Paneth cells mediated the response of intestinal stem cells at the early stage of intestinal inflammation in the chicken.

The rapid renewal and repair of the intestinal mucosa are based on intestinal stem cells (ISC), which are located at the crypt bottom. Paneth cells are an essential component in the crypt, which served as the niche for ISC development. However, in the chicken, how the function of Paneth cells changes during intestinal inflammation is unclear and is the key to understand the mechanism of mucosal repair. In the present study, 36 HyLine White chickens (7 d of age, n = 6) were randomly divided into 1 control and 5 lipopolysaccharide (LPS) injection groups. The chickens were injected (i.p.) with PBS in the control group, however, were injected (i.p.) with LPS (10 mg/kg BW) in the LPS injection groups, which would be sampled at 5 time points (1 h postinjection [hpi], 2 hpi, 4 hpi, 6 hpi, and 8 hpi). Results showed that tumor necrosis factor-α mRNA transcription in duodenal tissue increased gradually since 1 hpi, peaked at 4 hpi, and then reduced remarkably, indicating that 4 hpi of LPS was the early stage of intestinal inflammation. Meanwhile, the MUC2 expression in duodenal tissue was dramatically reduced since 1 hpi of LPS. The ISC marker, Lgr5 and Bmi1, in the duodenal crypt were reduced from 1 hpi to 4 hpi and elevated later. Accordingly, the hydroethidine staining showed that the reactive oxygen species level, which drives the differentiation of ISC, in the duodenal crypt reduced obviously at 1 hpi and recovered gradually since 4 hpi. The analysis of Paneth cells showed that many swollen mitochondria appeared in Paneth cells at 4 hpi of LPS. Meanwhile, the Lysozyme transcription in the duodenal crypt was substantially decreased since 1 hpi of LPS. However, the Wnt3a and Dll1 in duodenal crypt decreased at 1 hpi of LPS, then increased gradually. In conclusion, Paneth cells were impaired at the early stage of intestinal inflammation, then recovered rapidly. Thus, the ISC activity was reduced at first and recovery soon.

Introduction

Dozens of complex factors will induce intestinal inflammation, which challenges the integrity of the intestinal mucosa. Apart from histomorphologic changes, intestinal inflammation could also lead to dramatic changes in inflammatory cytokine. Tumor necrosis factor-α (TNF-α) is a major proinflammatory cytokine involved in the innate immunologic response induced by lipopolysaccharide (LPS) (Li et al., 2016). Tumor necrosis factor-α is one of the most abundant early mediators in inflamed tissue and rapidly released by macrophages after trauma, infection, or exposure to bacteria-derived LPS (Parameswaran and Patial, 2010). In the “cytokine release syndrome” BALB/c mice model, serum TNF-α level was maximal 30 min after anti-CD3 antibodies intraperitoneal injection and declined gradually after that (Radojevic et al., 1999). Hence, TNF-α was used as an early indicator of intestinal inflammation in the present study.

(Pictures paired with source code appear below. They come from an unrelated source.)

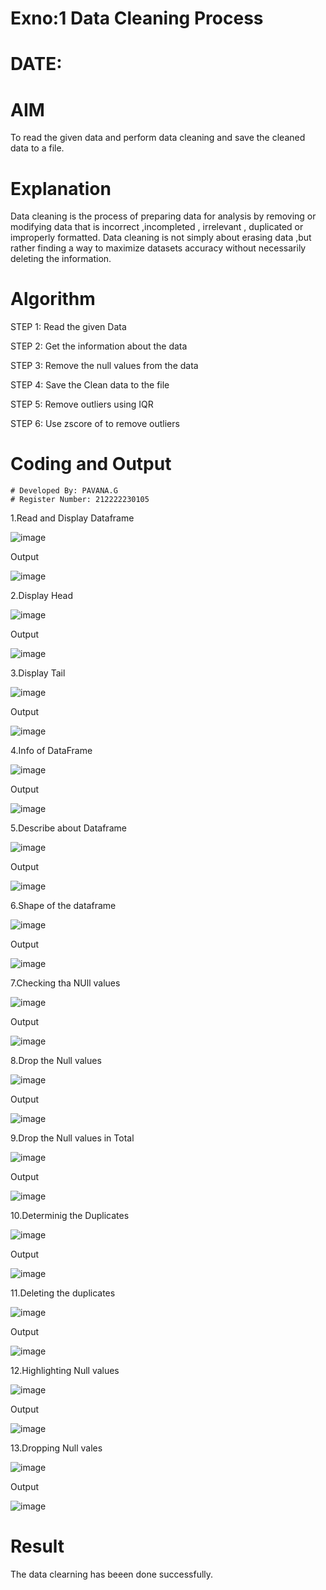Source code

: 
# Exno:1 Data Cleaning Process
# DATE:

# AIM
To read the given data and perform data cleaning and save the cleaned data to a file.

# Explanation
Data cleaning is the process of preparing data for analysis by removing or modifying data that is incorrect ,incompleted , irrelevant , duplicated or improperly formatted. Data cleaning is not simply about erasing data ,but rather finding a way to maximize datasets accuracy without necessarily deleting the information.

# Algorithm
STEP 1: Read the given Data

STEP 2: Get the information about the data

STEP 3: Remove the null values from the data

STEP 4: Save the Clean data to the file

STEP 5: Remove outliers using IQR

STEP 6: Use zscore of to remove outliers

# Coding and Output
```
# Developed By: PAVANA.G
# Register Number: 212222230105
```

1.Read and Display Dataframe

![image](https://github.com/gpavana/exno1/assets/118787343/38da1b93-91d9-494a-abeb-75efb10b1a86)


Output

![image](https://github.com/gpavana/exno1/assets/118787343/1cae4c3e-f427-4a7c-b2d8-61fdc52105e0)


2.Display Head

![image](https://github.com/gpavana/exno1/assets/118787343/caa31537-d2a7-4c71-be40-2f391cd22217)


Output

![image](https://github.com/gpavana/exno1/assets/118787343/c3ebbbc1-8ae0-4971-a67f-d7798640faf1)


3.Display Tail

![image](https://github.com/gpavana/exno1/assets/118787343/374806ea-e3b2-41a5-94eb-ed5c74051146)


Output

![image](https://github.com/gpavana/exno1/assets/118787343/ef811f8f-bb43-4de1-879f-2e10ee47331d)


4.Info of DataFrame

![image](https://github.com/gpavana/exno1/assets/118787343/a31eaa16-0662-4599-9903-a4f3c40c325a)


Output

![image](https://github.com/gpavana/exno1/assets/118787343/29c79af8-d6fe-4ee5-bc4b-df7c717f9781)


5.Describe about Dataframe

![image](https://github.com/gpavana/exno1/assets/118787343/9d144305-0d6e-4517-af1a-5d2efd10f164)


Output

![image](https://github.com/gpavana/exno1/assets/118787343/ccd1f18b-48e8-49fa-b17c-d3be24633213)


6.Shape of the dataframe

![image](https://github.com/gpavana/exno1/assets/118787343/90e6e04f-4792-4673-8385-933e42c688ef)


Output

![image](https://github.com/gpavana/exno1/assets/118787343/b1c813d1-2a1e-48e1-99c7-72f61e3d9a46)


7.Checking tha NUll values

![image](https://github.com/gpavana/exno1/assets/118787343/3f1051fa-8d2d-43ea-8ea9-85c931e9b5b2)


Output

![image](https://github.com/gpavana/exno1/assets/118787343/f9241165-26da-4e19-af06-4001028b6e98)


8.Drop the Null values

![image](https://github.com/gpavana/exno1/assets/118787343/16451f9e-f18e-4e95-963d-fff97e4a758f)


Output

![image](https://github.com/gpavana/exno1/assets/118787343/b0c8fe12-227a-48bf-99f4-3278214bef82)

9.Drop the Null values in Total

![image](https://github.com/gpavana/exno1/assets/118787343/15ab7c7a-3856-45e9-907d-f4dace21e9d4)


Output

![image](https://github.com/gpavana/exno1/assets/118787343/ebd919b2-5f5d-474b-b35f-2d2206fe2ca5)


10.Determinig the Duplicates

![image](https://github.com/gpavana/exno1/assets/118787343/046ee1e7-aa5e-4005-a3bd-15c08a77a49f)


Output

![image](https://github.com/gpavana/exno1/assets/118787343/345da162-c29f-4296-9fc4-028af586fb0b)

11.Deleting the duplicates

![image](https://github.com/gpavana/exno1/assets/118787343/c9eeea58-9634-4785-bc19-dc2e3cd88a5d)


Output

![image](https://github.com/gpavana/exno1/assets/118787343/996fb66c-a303-443f-a198-bd57b41179c6)


12.Highlighting Null values

![image](https://github.com/gpavana/exno1/assets/118787343/22d4eb1f-6bd1-4e24-a2af-ca2f37b10e58)


Output

![image](https://github.com/gpavana/exno1/assets/118787343/e7545a26-e34b-4e71-a5ee-7453ce713904)


13.Dropping Null vales

![image](https://github.com/gpavana/exno1/assets/118787343/a7a9ce50-485c-447c-9477-82b557a7e1ec)


Output

![image](https://github.com/gpavana/exno1/assets/118787343/9fc71dc7-05d5-4035-a55e-09e1f198b156)


# Result
The data clearning has beeen done successfully.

The intestinal mucosa consists of enterocytes, goblet cells, Paneth cells, enteroendocrine cells, and intestinal stem cells, and so on. Among them, goblet cells play a critical role in producing and preserving a protective mucus blanket on intestinal mucosa through synthesizing and secreting high-molecular-weight glycoproteins known as mucins (Kim and Khan, 2013). Infection or inflammation could influence the amount and secretory function of the goblet cells. Zhu et al. (2020) demonstrated that, in young chickens, Salmonella Pullorum infection could induce a significant loss of goblet cells and noticeable reduced MUC2 expression. However, in the chicken, the change of goblet cells at the early stage of intestinal inflammation is unclear.

Intestinal stem cells (ISC) are located at the crypt bottom and can differentiate into various epithelia (Sato et al., 2011). Generally, ISC including rapidly cycling ISC, which are markered by Lgr5, Olfm4, and Znrf3 (Barker et al., 2007, 2012; van der Flier et al., 2009), and slowly cycling reserve ISC, which are mainly located at “+4” stem cell zone and markered by Bmi1 and Hopx (Takeda et al., 2011). The activity and development of ISC can be influenced by infection or inflammation. Studies have shown that acute intestinal inflammation in mice was accompanied with a dramatic loss of ISC (Richmond et al., 2018; Schmitt et al., 2018), whereas the evoked interferon gamma and TNF-α would activate the regeneration of reserve ISC (Richmond et al., 2018). Moreover, Helminth infection in mice could promote intestinal mucosal tuft cells to secrete IL-25, which further promote group 2 innate lymphoid cells to secret IL-13, and finally induce ISC to differentiate into tuft cells and goblet cells (Howitt et al., 2016; von Moltke et al., 2016). However, in chickens, how the fate of ISC changes at the early stage of intestinal inflammation is unclear and is the basis for investigating mucosal repair after injury.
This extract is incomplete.